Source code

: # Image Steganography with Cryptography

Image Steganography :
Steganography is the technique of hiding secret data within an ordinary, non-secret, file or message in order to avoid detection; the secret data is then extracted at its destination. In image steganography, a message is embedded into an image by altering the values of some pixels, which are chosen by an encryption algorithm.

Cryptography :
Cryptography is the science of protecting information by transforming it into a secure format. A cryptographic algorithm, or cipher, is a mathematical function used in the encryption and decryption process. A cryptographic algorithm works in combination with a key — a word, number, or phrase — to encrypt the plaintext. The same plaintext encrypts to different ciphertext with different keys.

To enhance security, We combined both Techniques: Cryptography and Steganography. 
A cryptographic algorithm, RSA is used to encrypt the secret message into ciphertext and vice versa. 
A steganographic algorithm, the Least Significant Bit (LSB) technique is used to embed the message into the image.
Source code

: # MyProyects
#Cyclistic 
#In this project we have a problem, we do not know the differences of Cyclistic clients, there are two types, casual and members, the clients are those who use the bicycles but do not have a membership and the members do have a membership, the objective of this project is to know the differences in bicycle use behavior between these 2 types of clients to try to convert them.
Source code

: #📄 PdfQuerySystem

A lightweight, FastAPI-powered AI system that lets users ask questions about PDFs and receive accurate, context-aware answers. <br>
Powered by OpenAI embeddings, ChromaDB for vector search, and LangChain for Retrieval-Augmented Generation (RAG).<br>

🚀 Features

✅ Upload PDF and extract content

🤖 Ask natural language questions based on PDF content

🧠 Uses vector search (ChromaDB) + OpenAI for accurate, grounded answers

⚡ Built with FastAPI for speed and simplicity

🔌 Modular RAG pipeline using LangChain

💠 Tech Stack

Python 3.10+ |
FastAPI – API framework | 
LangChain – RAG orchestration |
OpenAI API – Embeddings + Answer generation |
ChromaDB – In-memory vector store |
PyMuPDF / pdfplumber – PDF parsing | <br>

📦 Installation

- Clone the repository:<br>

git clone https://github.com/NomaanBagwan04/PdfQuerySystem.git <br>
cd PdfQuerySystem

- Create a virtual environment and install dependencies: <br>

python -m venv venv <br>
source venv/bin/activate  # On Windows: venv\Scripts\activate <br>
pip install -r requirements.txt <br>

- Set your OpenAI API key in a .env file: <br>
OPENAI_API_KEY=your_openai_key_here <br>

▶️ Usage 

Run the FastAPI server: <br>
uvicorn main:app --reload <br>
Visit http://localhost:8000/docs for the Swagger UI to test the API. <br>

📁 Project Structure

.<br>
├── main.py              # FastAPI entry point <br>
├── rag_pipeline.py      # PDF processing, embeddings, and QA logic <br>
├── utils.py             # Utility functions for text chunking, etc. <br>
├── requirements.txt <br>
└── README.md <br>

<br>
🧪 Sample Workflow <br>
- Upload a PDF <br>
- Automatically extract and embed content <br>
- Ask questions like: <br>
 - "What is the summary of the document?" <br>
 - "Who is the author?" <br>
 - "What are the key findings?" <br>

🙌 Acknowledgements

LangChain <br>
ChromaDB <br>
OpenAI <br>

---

▶ _Task brief_
What is needed here is the full listing, restated word for word.

▶ _Response area_
Source code

: # Image Steganography with Cryptography

Image Steganography :
Steganography is the technique of hiding secret data within an ordinary, non-secret, file or message in order to avoid detection; the secret data is then extracted at its destination. In image steganography, a message is embedded into an image by altering the values of some pixels, which are chosen by an encryption algorithm.

Cryptography :
Cryptography is the science of protecting information by transforming it into a secure format. A cryptographic algorithm, or cipher, is a mathematical function used in the encryption and decryption process. A cryptographic algorithm works in combination with a key — a word, number, or phrase — to encrypt the plaintext. The same plaintext encrypts to different ciphertext with different keys.

To enhance security, We combined both Techniques: Cryptography and Steganography. 
A cryptographic algorithm, RSA is used to encrypt the secret message into ciphertext and vice versa. 
A steganographic algorithm, the Least Significant Bit (LSB) technique is used to embed the message into the image.
Source code

: # MyProyects
#Cyclistic 
#In this project we have a problem, we do not know the differences of Cyclistic clients, there are two types, casual and members, the clients are those who use the bicycles but do not have a membership and the members do have a membership, the objective of this project is to know the differences in bicycle use behavior between these 2 types of clients to try to convert them.
Source code

: #📄 PdfQuerySystem

A lightweight, FastAPI-powered AI system that lets users ask questions about PDFs and receive accurate, context-aware answers. <br>
Powered by OpenAI embeddings, ChromaDB for vector search, and LangChain for Retrieval-Augmented Generation (RAG).<br>

🚀 Features

✅ Upload PDF and extract content

🤖 Ask natural language questions based on PDF content

🧠 Uses vector search (ChromaDB) + OpenAI for accurate, grounded answers

⚡ Built with FastAPI for speed and simplicity

🔌 Modular RAG pipeline using LangChain

💠 Tech Stack

Python 3.10+ |
FastAPI – API framework | 
LangChain – RAG orchestration |
OpenAI API – Embeddings + Answer generation |
ChromaDB – In-memory vector store |
PyMuPDF / pdfplumber – PDF parsing | <br>

📦 Installation

- Clone the repository:<br>

git clone https://github.com/NomaanBagwan04/PdfQuerySystem.git <br>
cd PdfQuerySystem

- Create a virtual environment and install dependencies: <br>

python -m venv venv <br>
source venv/bin/activate  # On Windows: venv\Scripts\activate <br>
pip install -r requirements.txt <br>

- Set your OpenAI API key in a .env file: <br>
OPENAI_API_KEY=your_openai_key_here <br>

▶️ Usage 

Run the FastAPI server: <br>
uvicorn main:app --reload <br>
Visit http://localhost:8000/docs for the Swagger UI to test the API. <br>

📁 Project Structure

.<br>
├── main.py              # FastAPI entry point <br>
├── rag_pipeline.py      # PDF processing, embeddings, and QA logic <br>
├── utils.py             # Utility functions for text chunking, etc. <br>
├── requirements.txt <br>
└── README.md <br>

<br>
🧪 Sample Workflow <br>
- Upload a PDF <br>
- Automatically extract and embed content <br>
- Ask questions like: <br>
 - "What is the summary of the document?" <br>
 - "Who is the author?" <br>
 - "What are the key findings?" <br>

🙌 Acknowledgements

LangChain <br>
ChromaDB <br>
OpenAI <br>

---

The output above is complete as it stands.